Unsupervised and scalable synthesis: MQA-QG demonstrates that synthetic, unsupervised multi-hop QA pairs (via operators + small reasoning graphs) can train models to reach 61–83% of fully supervised performance with dramatically less human labeling (Pan et al., 2020).

7. Significance and Impact

Multi-hop QA datasets constitute a critical substrate for the development and assessment of compositional inference and retrieval–generation architectures. Their design evolution reflects persistent efforts to minimize artifact exploitation, to provide strong evidence and chain-of-reasoning supervision, and to expose deeper limitations in current QA systems.

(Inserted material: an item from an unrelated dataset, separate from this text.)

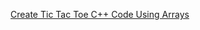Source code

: 

[Create Tic Tac Toe C++ Code Using Arrays](https://www.codewithrandom.com/2023/10/22/tic-tac-toe-game-2d-array/)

Explicit reasoning graph annotations, fine-grained hop/difficulty control, and moves toward generative, arithmetic, temporal, and pluri-hop scenarios highlight a trajectory toward increasingly diagnostic, robust, and realistic evaluation.

Open directions revealed by recent work include: (i) richer multi-modal and cross-lingual multi-hop scenarios, (ii) programmatic integration of symbolic, arithmetic, and commonsense reasoning, (iii) systematic testing of structure-aware and contrastive evaluation regimes, and (iv) scalable, unsupervised or weakly-supervised dataset generation for novel domains and tasks. Despite significant progress, the performance gap between humans and state-of-the-art systems—especially under robust, multi-hop benchmarks with explanations or generative reasoning—remains consistently large, underscoring the continued centrality of well-designed multi-hop QA datasets for advancing machine reasoning (Trivedi et al., 2021, Pahilajani et al., 1 Nov 2024, Lee et al., 29 Mar 2025, Schnitzler et al., 19 Jun 2024, Sveistrys et al., 16 Oct 2025).